A few nights ago Ed & I saw an owl swoop down to snatch something in its talons from the parking lot. That was a pretty sight. It may have got a mouse but we’ve never seen any rodents on our nightly nature walk (unless you count bats). Last night we watched for several minutes as an owl swept back and forth across a recently mowed field and finally perched momentarily on a post within 30 yards of our position before heading for a rabbit hangout. We never hear these owls. They fly in perfect silence.

The more I watch these critters the more questions I seem to have and I’m disappointed at how little information there seems to be their life habits. For instance most of the info about skunks focuses on their spraying abilities; how far, how accurate, how to get rid of the smell. There’s only sketchy information about what kind of lives they lead. Supposedly they can live ten years in captivity but only live 5 or 6 in the wild. Behind foxes they are the most likely wild animal to contract rabies.

Opossums, on the other hand, are the least likely wild animal to contract rabies. We saw a juvenile possum a few nights ago. Most of the possums look pretty scraggly but this one was awfully cute. I was bad, I chased it to see if it would lie down and “play possum”, feigning death, but it headed for a tree. It looked so comical as it leapt onto the tree and started to slide back down; it couldn’t sink those extra-long claws into the bark. It ran to another tree and succeeded in climbing up to a crook about eight feet off the ground. It pressed itself close and looked like the veritable bump on a log; if you didn’t know it was there you would have been hard-pressed to find it. I could have reached up and touched it with my flashlight but I didn’t. I just got a good look and walked away.
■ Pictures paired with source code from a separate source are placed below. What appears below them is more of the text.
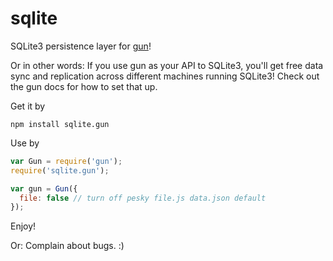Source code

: # sqlite
SQLite3 persistence layer for [gun](https://github.com/amark/gun)!

Or in other words: If you use gun as your API to SQLite3, you'll get free data sync and replication across different machines running SQLite3! Check out the gun docs for how to set that up.

Get it by

`npm install sqlite.gun`

Use by

```javascript
var Gun = require('gun');
require('sqlite.gun');

var gun = Gun({
  file: false // turn off pesky file.js data.json default 
});
```

Enjoy!

Or: Complain about bugs. :)

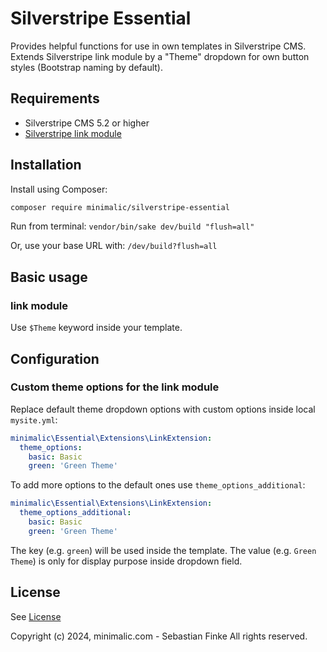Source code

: # Silverstripe Essential

Provides helpful functions for use in own templates in Silverstripe CMS.
Extends Silverstripe link module by a "Theme" dropdown for own button styles (Bootstrap naming by default).


## Requirements

* Silverstripe CMS 5.2 or higher
* [Silverstripe link module](https://github.com/silverstripe/silverstripe-linkfield)


## Installation

Install using Composer:

```sh
composer require minimalic/silverstripe-essential
```

Run from terminal:
`vendor/bin/sake dev/build "flush=all"`

Or, use your base URL with:
`/dev/build?flush=all`


## Basic usage

### link module

Use `$Theme` keyword inside your template.


## Configuration

### Custom theme options for the link module

Replace default theme dropdown options with custom options inside local `mysite.yml`:

```yaml
minimalic\Essential\Extensions\LinkExtension:
  theme_options:
    basic: Basic
    green: 'Green Theme'
```

To add more options to the default ones use `theme_options_additional`:

```yaml
minimalic\Essential\Extensions\LinkExtension:
  theme_options_additional:
    basic: Basic
    green: 'Green Theme'
```

The key (e.g. `green`) will be used inside the template. The value (e.g. `Green Theme`) is only for display purpose inside dropdown field.


## License

See [License](LICENSE)

Copyright (c) 2024, minimalic.com - Sebastian Finke
All rights reserved.
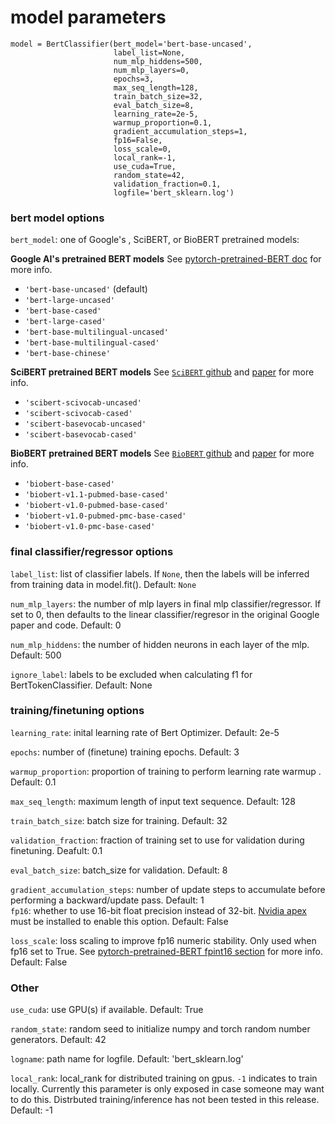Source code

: 
# model parameters

```python3
model = BertClassifier(bert_model='bert-base-uncased',
                       label_list=None, 
                       num_mlp_hiddens=500,
                       num_mlp_layers=0,
                       epochs=3,
                       max_seq_length=128,
                       train_batch_size=32,
                       eval_batch_size=8,
                       learning_rate=2e-5,
                       warmup_proportion=0.1,
                       gradient_accumulation_steps=1,
                       fp16=False,
                       loss_scale=0,
                       local_rank=-1,
                       use_cuda=True,
                       random_state=42,
                       validation_fraction=0.1,
                       logfile='bert_sklearn.log')
```

### bert model options

`bert_model`: one of Google's , SciBERT, or BioBERT pretrained models:

**Google AI's pretrained BERT models**  See [pytorch-pretrained-BERT doc](https://github.com/huggingface/pytorch-pretrained-BERT#Doc) for more info.
 * `'bert-base-uncased'` (default)
 * `'bert-large-uncased'`
 * `'bert-base-cased'`
 * `'bert-large-cased'`
 * `'bert-base-multilingual-uncased'`
 * `'bert-base-multilingual-cased'`
 * `'bert-base-chinese'`
 
 **SciBERT pretrained BERT models**  See [`SciBERT` github](https://github.com/allenai/scibert) and [paper](https://arxiv.org/pdf/1903.10676.pdf) for more info.
 * `'scibert-scivocab-uncased'`
 * `'scibert-scivocab-cased'`
 * `'scibert-basevocab-uncased'`
 * `'scibert-basevocab-cased'`

 **BioBERT pretrained BERT models**  See [`BioBERT` github](https://github.com/dmis-lab/biobert) and [paper](https://arxiv.org/pdf/1901.08746.pdf) for more info.
* `'biobert-base-cased'`
* `'biobert-v1.1-pubmed-base-cased'`
* `'biobert-v1.0-pubmed-base-cased'`
* `'biobert-v1.0-pubmed-pmc-base-cased'`
* `'biobert-v1.0-pmc-base-cased'`
 
### final classifier/regressor options
`label_list`: list of classifier labels. If `None`, then the labels will be inferred from training data in model.fit(). Default: `None`

`num_mlp_layers`: the number of mlp layers in final mlp classifier/regressor. If set to 0, then defaults 
    to the linear classifier/regresor in the original Google paper and code. Default: 0

`num_mlp_hiddens`: the number of hidden neurons in each layer of the mlp. Default: 500

`ignore_label`: labels to be excluded when calculating f1 for BertTokenClassifier. Default: None


### training/finetuning options

`learning_rate`: inital learning rate of Bert Optimizer. Default: 2e-5

`epochs`: number of (finetune) training epochs. Default: 3        

`warmup_proportion`: proportion of training to perform learning rate warmup . Default: 0.1

`max_seq_length`: maximum length of input text sequence. Default: 128

`train_batch_size`: batch size for training. Default: 32

`validation_fraction`: fraction of training set to use for validation during finetuning. Deafult: 0.1

`eval_batch_size`: batch_size for validation. Default: 8

`gradient_accumulation_steps`: number of update steps to accumulate before performing a backward/update pass. Default: 1      
`fp16`: whether to use 16-bit float precision instead of 32-bit. [Nvidia apex](https://github.com/NVIDIA/apex) must be installed to enable this option. Default: False

`loss_scale`: loss scaling to improve fp16 numeric stability. Only used when fp16 set to True. See [pytorch-pretrained-BERT fpint16 section](https://github.com/huggingface/pytorch-pretrained-BERT#Training-large-models-introduction,-tools-and-examples) for more info.  Default: False

### Other

`use_cuda`: use GPU(s) if available. Default: True

`random_state`: random seed to initialize numpy and torch random number generators. Default: 42

`logname`: path name for logfile. Default: 'bert_sklearn.log'

`local_rank`: local_rank for distributed training on gpus. `-1` indicates to train locally. Currently this parameter is only exposed in case someone may want to do this. Distrbuted training/inference has not been tested in this release. Default: -1

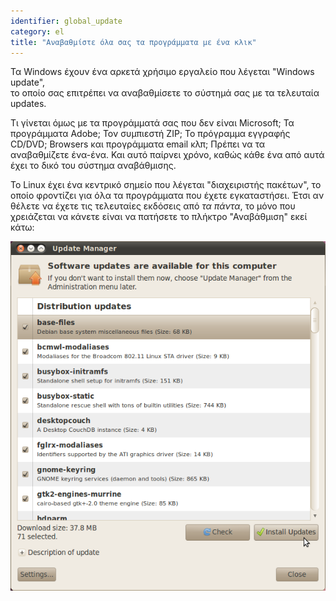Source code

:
 ```yaml
---
identifier: global_update
category: el
title: "Αναβαθμίστε όλα σας τα προγράμματα με ένα κλικ"
---
```


Τα Windows έχουν ένα αρκετά χρήσιμο εργαλείο που λέγεται "Windows update",  
το οποίο σας επιτρέπει να αναβαθμίσετε το σύστημά σας με τα τελευταία updates.

Τι γίνεται όμως με τα προγράμματά σας που δεν είναι Microsoft; Τα προγράμματα 
Adobe; Τον συμπιεστή ZIP; Το πρόγραμμα εγγραφής CD/DVD; Browsers και προγράμματα email 
κλπ; Πρέπει να τα αναβαθμίζετε ένα-ένα. Και αυτό παίρνει χρόνο, καθώς κάθε ένα από αυτά
έχει το δικό του σύστημα αναβάθμισης.

Το Linux έχει ένα κεντρικό σημείο που λέγεται "διαχειριστής πακέτων", το οποίο
φροντίζει για όλα τα προγράμματα που έχετε εγκαταστήσει. Έτσι αν θέλετε να έχετε
τις τελευταίες εκδόσεις από <i>τα πάντα</i>, το μόνο που χρειάζεται να κάνετε είναι
να πατήσετε το πλήκτρο "Αναβάθμιση" εκεί κάτω:

<img src="/img/global_update.png" />




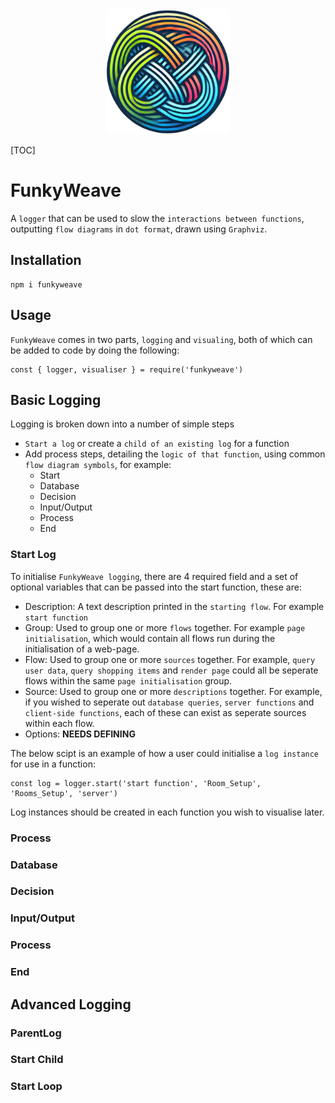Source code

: <div align="center">
<img src="./images/funkyweave.png" alt="Logo" style="width:200px;"/>
</div>


[TOC]

# FunkyWeave
A `logger` that can be used to slow the `interactions between functions`, outputting `flow diagrams` in `dot format`, drawn using `Graphviz`.

## Installation

```
npm i funkyweave
```

## Usage

`FunkyWeave` comes in two parts, `logging` and `visualing`, both of which can be added to code by doing the following:

```
const { logger, visualiser } = require('funkyweave')
```

## Basic Logging

Logging is broken down into a number of simple steps

* `Start a log` or create a `child of an existing log` for a function
* Add process steps, detailing the `logic of that function`, using common `flow diagram symbols`, for example:
	* Start
	* Database
	* Decision
	* Input/Output
	* Process
	* End

### Start Log

To initialise `FunkyWeave logging`, there are 4 required field and a set of optional variables that can be passed into the start function, these are:

* Description: A text description printed in the `starting flow`. For example `start function`
* Group: Used to group one or more `flows` together. For example `page initialisation`, which would contain all flows run during the initialisation of a web-page. 
* Flow: Used to group one or more `sources` together. For example, `query user data`, `query shopping items` and `render page` could all be seperate flows within the same `page initialisation` group.
* Source: Used to group one or more `descriptions` together. For example, if you wished to seperate out `database queries`, `server functions` and `client-side functions`, each of these can exist as seperate sources within each flow.
* Options: **NEEDS DEFINING**

The below scipt is an example of how a user could initialise a `log instance` for use in a function:

```
const log = logger.start('start function', 'Room_Setup', 'Rooms_Setup', 'server')
```

Log instances should be created in each function you wish to visualise later.

### Process

### Database

### Decision

### Input/Output

### Process

### End

## Advanced Logging

### ParentLog

### Start Child

### Start Loop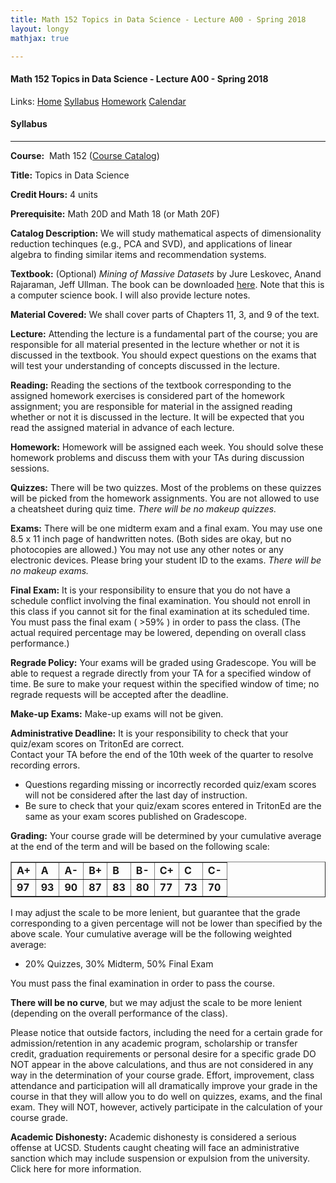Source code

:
 ```yaml
---
title: Math 152 Topics in Data Science - Lecture A00 - Spring 2018  
layout: longy
mathjax: true  

---
```

#### Math 152 Topics in Data Science - Lecture A00 - Spring 2018  
  Links: [Home][math152Home]    [Syllabus][math152Syl]    [Homework][math152HW]    [Calendar][math152Cal]
    
   [math152Home]:http://thanghuynh.org/teaching/math152_s18.html
   [math152Syl]:http://thanghuynh.org/teaching/math152_s18_syllabus.html  
   [math152HW]:http://thanghuynh.org/teaching/math152_hw.html  
   [math152Cal]:http://thanghuynh.org/teaching/math152_s18_cal.html  


#### Syllabus
---

**Course:**  Math 152  ([Course Catalog][courseCat])  

[courseCat]:http://www.ucsd.edu/catalog/courses/MATH.html#math152

**Title:** Topics in Data Science

**Credit Hours:** 4 units

**Prerequisite:** Math 20D and Math 18 (or Math 20F)

**Catalog Description:** We will study mathematical aspects of dimensionality reduction techinques (e.g., PCA and SVD), and applications of linear algebra to finding similar items and recommendation systems. 

**Textbook:** (Optional) *Mining of Massive Datasets* by Jure Leskovec, Anand Rajaraman, Jeff Ullman. The book can be downloaded
[here][mmds]. Note that this is a computer science book. I will also provide lecture notes.

[mmds]:http://www.mmds.org/

**Material Covered:**  We shall cover parts of Chapters 11, 3, and 9 of the text.  

**Lecture:** Attending the lecture is a fundamental part of the course; you are responsible for all material presented in the lecture whether or not it is discussed in the textbook. You should expect questions on the exams that will test your understanding of concepts discussed in the lecture.

**Reading:** Reading the sections of the textbook corresponding to the assigned homework exercises is considered part of the homework assignment; you are responsible for material in the assigned reading whether or not it is discussed in the lecture. It will be expected that you read the assigned material in advance of each lecture.  

**Homework:** Homework will be assigned each week. You should solve these homework problems and discuss them with your TAs
during discussion sessions. 

**Quizzes:** There will be two quizzes. Most of the problems on these quizzes will be picked from the homework assignments.
You are not allowed to use a cheatsheet during quiz time. *There will be no makeup quizzes.*

**Exams:** There will be one midterm exam and a final exam. You may use one 8.5 x 11 inch page of handwritten notes. 
(Both sides are okay, but no photocopies are allowed.) You may not use any other notes or any electronic devices. 
Please bring your student ID to the exams. *There will be no makeup exams.*

**Final Exam:** It is your responsibility to ensure that you do not have a schedule conflict involving the final examination.
You should not enroll in this class if you cannot sit for the final examination at its scheduled time. 
You must pass the final exam ( >59% ) in order to pass the class. (The actual required percentage may be lowered, 
depending on overall class performance.)

**Regrade Policy:** Your exams will be graded using Gradescope. You will be able to request a regrade directly from 
your TA for a specified window of time.  Be sure to make your request within the specified window of time; no 
regrade requests will be accepted after the deadline.

**Make-up Exams:**  Make-up exams will not be given. 

**Administrative Deadline:**  It is your responsibility to check that your quiz/exam scores on TritonEd are correct.  
Contact your TA before the end of the 10th week of the quarter to resolve recording errors.  

  * Questions regarding missing or incorrectly recorded quiz/exam scores will not be considered after the last day of instruction.
  * Be sure to check that your quiz/exam scores entered in TritonEd are the same as your exam scores published on Gradescope.


**Grading:** Your course grade will be determined by your cumulative average at the end of the term and 
will be based on the following scale:  

<center>        
<table class="grades" border="1" cellspacing="0" cellpadding="0">
<tbody>
<tr>
<td><b>A+</b></td>
<td><b>A</b></td>
<td><b>A-</b></td>
<td><b>B+</b></td>
<td><b>B</b></td>
<td><b>B-</b></td>
<td><b>C+</b></td>
<td><b>C</b></td>
<td><b>C-</b></td>
</tr>
<tr>
<td><b>97</b></td>
<td><b>93</b></td>
<td><b>90</b></td>
<td><b>87</b></td>
<td><b>83</b></td>
<td><b>80</b></td>
<td><b>77</b></td>
<td><b>73</b></td>
<td><b>70</b></td>
</tr>
</tbody>
</table>
</center>



I may adjust the scale to be more lenient, but guarantee that the grade corresponding to a given percentage will not be lower than specified by the above scale. Your cumulative average will be the following weighted average:  

* 20% Quizzes,  30% Midterm, 50% Final Exam

You must pass the final examination in order to pass the course. 

**There will be no curve**, but we may adjust the scale to be more lenient (depending on the overall performance of the class). 

Please notice that outside factors, including the need for a certain grade for admission/retention in any academic 
program, scholarship or transfer credit, graduation requirements or personal desire for a specific grade DO NOT appear 
in the above calculations, and thus are not considered in any way in the determination of your course grade. 
Effort, improvement, class attendance and participation will all dramatically improve your grade in the course in 
that they will allow you to do well on quizzes, exams, and the final exam. They will NOT, however, actively participate 
in the calculation of your course grade. 

**Academic Dishonesty:** Academic dishonesty is considered a serious offense at UCSD. Students caught cheating will face an administrative sanction which may include suspension or expulsion from the university. Click here for more information.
I once did see a possum do its playing dead act. My dog, a whippet named Devo, had gone outside about 2 a.m. and began to bark at something between a tree and the garage. He was usually a quiet dog but that time o amount of calling or whistling would deter his racket so I went out for a look and there was a possum lying on the ground and stiff as a board. I thought Devo had surely killed it so I pulled him away and put him back in the house. I came back with a flashlight to examine the possum. I saw that it was breathing ever so slightly but could see no blood or obvious injury so I left it alone, but I was able to watch it from inside the house. After a few minutes I saw it lift its head, look around, and then faster than I thought possums could move, it ran to and clambered up the chain link fence to end up in my neighbor’s yard.

At the same time we’ve been watching all these fascinating creatures at night, on my way to work in the afternoon I’ve been watching bulldozers and backhoes scrape most of the vegetation from a large piece of land that lies across the street from the warehouse, maybe five to ten acres, and I can’t imagine how many animals are losing their homes. I know the turkey vulture that used to perch almost daily on the tallest mesquite tree there has disappeared. And last week for the first time this summer we saw four cottontail rabbits foraging in the brush adjacent to the warehouse parking lot.

These fields lie at the edge of the Blackland Prairie and where it’s still undeveloped is mostly tall grasses with some scrub trees with a lot of juniper and patches of prickly pear cactus. Not what most people would consider scenic but to me it’s preferable to the glass and concrete surrounding it.